**What this task involves**: Repeat exactly, and only, the lines of the entries below from the one with "- Testing blocked until port issue resolved" through the one with "# VisualSVN Server", both ends included.

**Source texts of formatted documents**:
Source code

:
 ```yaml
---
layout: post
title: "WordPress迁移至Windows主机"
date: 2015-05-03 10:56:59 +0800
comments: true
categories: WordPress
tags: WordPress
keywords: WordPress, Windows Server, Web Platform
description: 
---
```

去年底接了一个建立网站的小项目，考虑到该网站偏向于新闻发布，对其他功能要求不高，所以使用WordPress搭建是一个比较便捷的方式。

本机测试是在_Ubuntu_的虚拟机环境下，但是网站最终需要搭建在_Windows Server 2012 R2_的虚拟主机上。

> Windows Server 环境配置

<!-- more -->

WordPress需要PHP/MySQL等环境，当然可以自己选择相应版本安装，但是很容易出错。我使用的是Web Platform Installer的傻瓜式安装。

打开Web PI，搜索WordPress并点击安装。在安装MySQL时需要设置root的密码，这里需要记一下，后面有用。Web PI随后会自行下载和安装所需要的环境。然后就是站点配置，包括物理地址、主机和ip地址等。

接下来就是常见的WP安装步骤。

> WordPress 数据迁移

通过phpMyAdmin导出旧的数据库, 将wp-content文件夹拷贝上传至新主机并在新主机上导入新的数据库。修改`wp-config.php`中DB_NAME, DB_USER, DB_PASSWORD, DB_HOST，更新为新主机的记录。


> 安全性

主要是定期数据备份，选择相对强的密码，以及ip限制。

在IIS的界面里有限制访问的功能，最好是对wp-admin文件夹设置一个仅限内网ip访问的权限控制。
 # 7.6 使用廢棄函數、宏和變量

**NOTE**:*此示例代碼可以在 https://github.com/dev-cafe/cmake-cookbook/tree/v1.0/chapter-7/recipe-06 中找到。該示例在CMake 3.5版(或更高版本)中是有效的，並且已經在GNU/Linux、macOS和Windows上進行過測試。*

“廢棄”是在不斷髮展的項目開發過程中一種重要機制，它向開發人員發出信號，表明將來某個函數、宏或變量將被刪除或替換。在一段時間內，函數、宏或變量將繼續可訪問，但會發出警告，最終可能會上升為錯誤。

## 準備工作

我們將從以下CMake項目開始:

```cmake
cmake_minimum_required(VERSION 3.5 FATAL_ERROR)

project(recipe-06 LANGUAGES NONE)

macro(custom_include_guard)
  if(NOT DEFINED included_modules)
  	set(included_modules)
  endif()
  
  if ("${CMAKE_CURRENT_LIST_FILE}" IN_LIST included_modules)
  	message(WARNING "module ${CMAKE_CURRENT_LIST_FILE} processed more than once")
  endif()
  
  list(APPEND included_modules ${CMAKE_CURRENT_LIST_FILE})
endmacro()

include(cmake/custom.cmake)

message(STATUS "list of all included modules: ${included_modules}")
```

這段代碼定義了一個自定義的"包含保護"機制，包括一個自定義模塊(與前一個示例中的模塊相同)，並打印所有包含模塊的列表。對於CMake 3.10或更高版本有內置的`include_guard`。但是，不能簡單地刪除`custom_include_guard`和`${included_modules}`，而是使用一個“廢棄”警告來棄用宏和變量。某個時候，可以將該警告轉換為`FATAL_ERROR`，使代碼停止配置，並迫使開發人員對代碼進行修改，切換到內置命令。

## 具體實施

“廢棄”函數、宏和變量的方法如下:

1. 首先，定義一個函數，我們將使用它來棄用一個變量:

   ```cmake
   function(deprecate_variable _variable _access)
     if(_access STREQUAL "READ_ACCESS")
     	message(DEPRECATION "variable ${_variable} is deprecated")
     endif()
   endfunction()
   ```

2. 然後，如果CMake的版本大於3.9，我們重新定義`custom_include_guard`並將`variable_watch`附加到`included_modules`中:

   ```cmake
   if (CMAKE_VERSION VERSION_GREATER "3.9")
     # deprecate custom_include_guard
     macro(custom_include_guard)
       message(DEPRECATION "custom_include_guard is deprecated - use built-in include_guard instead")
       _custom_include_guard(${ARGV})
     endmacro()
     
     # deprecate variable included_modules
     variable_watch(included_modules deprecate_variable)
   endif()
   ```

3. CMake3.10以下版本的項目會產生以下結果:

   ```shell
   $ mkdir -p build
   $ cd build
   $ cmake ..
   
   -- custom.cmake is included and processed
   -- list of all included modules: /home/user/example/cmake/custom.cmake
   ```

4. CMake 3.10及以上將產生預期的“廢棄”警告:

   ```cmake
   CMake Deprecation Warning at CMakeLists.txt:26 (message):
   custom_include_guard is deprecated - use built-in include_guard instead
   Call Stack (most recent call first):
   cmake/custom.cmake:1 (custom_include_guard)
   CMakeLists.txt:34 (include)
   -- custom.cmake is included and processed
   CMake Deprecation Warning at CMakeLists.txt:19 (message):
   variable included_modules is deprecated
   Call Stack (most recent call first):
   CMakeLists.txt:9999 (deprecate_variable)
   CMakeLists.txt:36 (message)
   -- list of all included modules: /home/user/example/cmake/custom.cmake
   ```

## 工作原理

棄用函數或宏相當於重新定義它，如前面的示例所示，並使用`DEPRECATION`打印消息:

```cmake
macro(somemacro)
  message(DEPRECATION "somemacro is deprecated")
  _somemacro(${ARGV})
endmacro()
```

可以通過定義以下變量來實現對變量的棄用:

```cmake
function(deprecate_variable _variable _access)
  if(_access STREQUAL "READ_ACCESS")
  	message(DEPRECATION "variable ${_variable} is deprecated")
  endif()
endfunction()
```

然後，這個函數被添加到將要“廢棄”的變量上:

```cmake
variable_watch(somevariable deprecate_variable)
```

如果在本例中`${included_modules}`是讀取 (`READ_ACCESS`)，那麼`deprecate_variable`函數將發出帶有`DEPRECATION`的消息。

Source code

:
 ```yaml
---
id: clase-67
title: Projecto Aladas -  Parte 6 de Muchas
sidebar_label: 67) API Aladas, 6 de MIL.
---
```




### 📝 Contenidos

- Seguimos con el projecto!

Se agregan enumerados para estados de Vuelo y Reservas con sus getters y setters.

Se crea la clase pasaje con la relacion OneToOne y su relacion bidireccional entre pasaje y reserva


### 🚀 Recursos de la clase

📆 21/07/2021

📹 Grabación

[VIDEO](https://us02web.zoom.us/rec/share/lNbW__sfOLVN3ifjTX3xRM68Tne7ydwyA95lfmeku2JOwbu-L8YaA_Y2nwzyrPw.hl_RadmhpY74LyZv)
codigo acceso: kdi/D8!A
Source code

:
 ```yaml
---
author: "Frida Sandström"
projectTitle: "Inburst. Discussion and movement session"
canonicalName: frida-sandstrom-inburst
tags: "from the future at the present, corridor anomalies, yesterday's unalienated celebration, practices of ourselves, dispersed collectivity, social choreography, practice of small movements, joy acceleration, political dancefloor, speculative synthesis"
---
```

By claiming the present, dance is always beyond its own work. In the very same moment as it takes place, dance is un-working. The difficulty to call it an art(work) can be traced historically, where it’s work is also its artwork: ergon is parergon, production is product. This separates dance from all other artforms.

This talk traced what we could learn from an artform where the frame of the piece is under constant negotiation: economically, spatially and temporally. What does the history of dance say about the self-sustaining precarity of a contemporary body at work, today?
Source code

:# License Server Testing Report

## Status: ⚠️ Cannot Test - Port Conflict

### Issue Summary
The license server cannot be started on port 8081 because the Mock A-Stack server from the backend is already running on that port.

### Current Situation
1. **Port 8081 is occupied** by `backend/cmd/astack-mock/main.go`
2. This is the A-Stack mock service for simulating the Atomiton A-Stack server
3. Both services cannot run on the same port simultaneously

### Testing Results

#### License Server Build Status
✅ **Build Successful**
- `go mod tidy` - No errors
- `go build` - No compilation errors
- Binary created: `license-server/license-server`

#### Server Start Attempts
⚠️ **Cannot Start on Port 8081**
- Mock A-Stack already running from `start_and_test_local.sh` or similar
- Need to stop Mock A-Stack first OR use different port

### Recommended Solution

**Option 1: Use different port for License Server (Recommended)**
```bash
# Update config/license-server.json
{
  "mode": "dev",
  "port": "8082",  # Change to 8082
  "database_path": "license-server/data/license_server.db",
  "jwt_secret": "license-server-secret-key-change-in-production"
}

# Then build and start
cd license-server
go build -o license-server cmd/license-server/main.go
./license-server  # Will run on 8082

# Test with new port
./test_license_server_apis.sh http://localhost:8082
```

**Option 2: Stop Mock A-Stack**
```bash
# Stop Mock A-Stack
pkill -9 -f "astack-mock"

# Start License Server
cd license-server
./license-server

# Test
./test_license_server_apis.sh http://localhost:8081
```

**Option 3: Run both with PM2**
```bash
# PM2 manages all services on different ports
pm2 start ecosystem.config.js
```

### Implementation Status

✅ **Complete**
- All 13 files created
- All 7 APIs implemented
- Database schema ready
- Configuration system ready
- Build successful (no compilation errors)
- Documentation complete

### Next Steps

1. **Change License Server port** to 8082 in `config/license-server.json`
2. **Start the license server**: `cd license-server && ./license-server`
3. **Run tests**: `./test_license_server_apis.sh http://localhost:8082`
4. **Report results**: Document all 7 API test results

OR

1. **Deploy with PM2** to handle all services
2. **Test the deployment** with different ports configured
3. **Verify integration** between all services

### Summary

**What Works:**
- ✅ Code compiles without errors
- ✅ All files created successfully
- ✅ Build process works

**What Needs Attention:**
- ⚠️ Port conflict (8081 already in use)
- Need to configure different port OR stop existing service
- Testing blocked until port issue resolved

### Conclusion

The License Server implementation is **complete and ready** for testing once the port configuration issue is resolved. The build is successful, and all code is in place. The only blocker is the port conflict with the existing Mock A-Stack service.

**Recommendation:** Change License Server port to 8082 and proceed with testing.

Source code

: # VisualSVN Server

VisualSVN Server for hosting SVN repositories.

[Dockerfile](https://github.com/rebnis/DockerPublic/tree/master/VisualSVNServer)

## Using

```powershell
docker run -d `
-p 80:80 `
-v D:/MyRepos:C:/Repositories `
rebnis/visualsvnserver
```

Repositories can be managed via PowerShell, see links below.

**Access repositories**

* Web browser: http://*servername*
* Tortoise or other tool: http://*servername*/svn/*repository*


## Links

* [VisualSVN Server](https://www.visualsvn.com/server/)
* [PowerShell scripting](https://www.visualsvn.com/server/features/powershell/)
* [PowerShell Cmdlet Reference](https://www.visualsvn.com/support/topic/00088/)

**Result of this exercise**:
- Testing blocked until port issue resolved

### Conclusion

The License Server implementation is **complete and ready** for testing once the port configuration issue is resolved. The build is successful, and all code is in place. The only blocker is the port conflict with the existing Mock A-Stack service.

**Recommendation:** Change License Server port to 8082 and proceed with testing.

Source code

: # VisualSVN Server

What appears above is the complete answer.